SEJUMPUT NASIHAT.

938 113 4
                                    


Ini adalah tentang dan rentang.
Dari suara-suara berteriak lantang, bahwa sebuah masalah memang datang untuk menantang.

Schatje, aprilwriters.

***

"Kak Nina, ini gimbap ya!" Suara Elita paling heboh di antara tiga gadis lain yang datang bersamanya, empat mahasiswi tahun pertama dengan wajah-wajah imut mereka, tentu saja tahun pertama masih bisa dianggap santai tanpa terlalu banyak tekanan, jadi Elita sanggup melakukan salto kanan kiri tanpa henti.

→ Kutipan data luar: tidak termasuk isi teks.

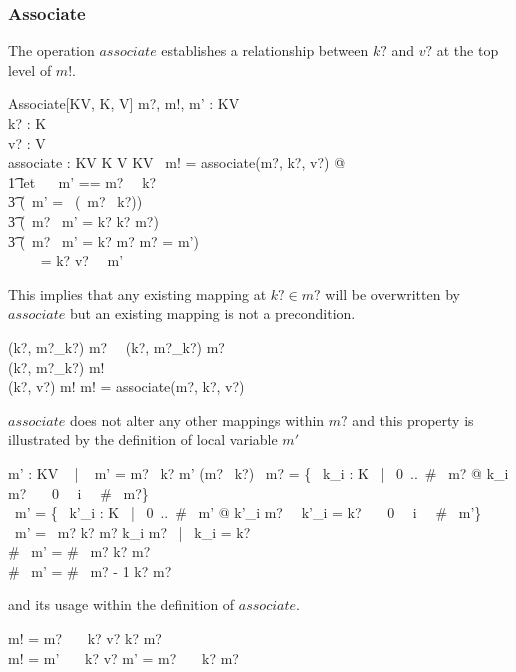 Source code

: \documentclass[../../main.tex]{subfiles}
\begin{document}
\subsubsection{Associate}
The operation $associate$ establishes a relationship between $k?$ and $v?$ at the top level of $m!$.
\begin{schema}{Associate[KV, K, V]}
  m?, m!, m' : KV \\
  k? : K \\
  v? : V \\
  associate : KV \cross K \cross V \bij KV\
  \where
  m! = associate(m?, k?, v?) @ \\
  \t1 let ~~ m' == m? ~\ndres ~k? \implies \\
  \t3 (\dom ~m' = \dom ~(~m? \setminus ~k?)) ~\land \\
  \t3 (~m? \setminus ~m' = k? \iff k? \in m?) ~\land \\
  \t3 (~m? \setminus ~m' = \emptyset \iff k? \not \in m? \implies m? = m')\\
   \ \ \ ~ = \ldata k? \mapsto v? \rdata ~\union ~m'
\end{schema}
This implies that any existing mapping at $k? \in m?$ will be overwritten by $associate$
but an existing mapping is not a precondition.
\begin{axdef}
  (k?, m?_{k?}) \in m? ~\lor ~(k?, m?_{k?}) \not \in m? \\
  (k?, m?_{k?}) \not \in m! \\
  (k?, v?) \in m!
  \where
  m! = associate(m?, k?, v?)
\end{axdef}
$associate$ does not alter any other mappings within $m?$ and this property is illustrated by the definition of local variable $m'$
\begin{axdef}
  m' : KV ~ | ~ m' = m? \ndres ~k? \implies m' \dres (m? \setminus ~k?)
  \where
  \dom ~m? = \{~ k_{i} : K ~|~ 0~..~\# ~m? @ k_{i} \in m? ~\land ~~0 ~\leq ~i ~\leq ~\# ~m?\} \\
  \dom ~m' = \{~ k'_{i} : K ~|~ 0~..~\# ~m' @ k'_{i} \in m? ~\land ~k'_{i} \not = k? ~\land ~~0 ~\leq ~i ~\leq ~\# ~m'\} \\
  \dom ~m' = \dom ~m? \iff k? \not \in m? \implies \forall k_{i} \in m? ~|~ k_{i} \not = k? \\
  \# ~m' = \# ~m? \iff k? \not \in m? \\
  \# ~m' = \# ~m? - 1 \iff k? \in m?
\end{axdef}
and its usage within the definition of $associate$.
\begin{zed}
  m! = m? ~\cup ~\ldata ~k? \mapsto v? \rdata \implies k? \not \in m? \\
  m! = m' ~\cup ~\ldata ~k? \mapsto v? \rdata \implies m' \not = m? ~\land ~~k? \in m?
\end{zed}
\end{document}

Ini hari pertama Karenina's Kitchen beroperasi kembali, dan sekarang sudah hampir mendekati jam makan siang. Sebagian besar pengunjung yang datang kemari adalah mahasiswa, maklumlah pekerja kantoran masih sibuk mengurus dunia mereka di bawah gedung pencakar langit sampai mau gila.

"Iya, selamat makan." Karenina tersenyum hangat, ia meletakan dua piring gimbap berbeda varian di permukaan meja, empat gadis imut-imut itu duduk mengitari satu meja, wajah mereka disinari senyum semangat yang menggebu, membuat Karenina mudah mengingat masa kuliahnya meski bukan mahasiswi nan bertingkah aktif seperti Elita.

Gadis itu muncul beramai-ramai, masih ingat kan kalau Elita selalu menyukai apa saja yang dimasak Karenina, seperti kakak keduanya, mungkin saat jam makan siang nanti Denial juga akan muncul di sini.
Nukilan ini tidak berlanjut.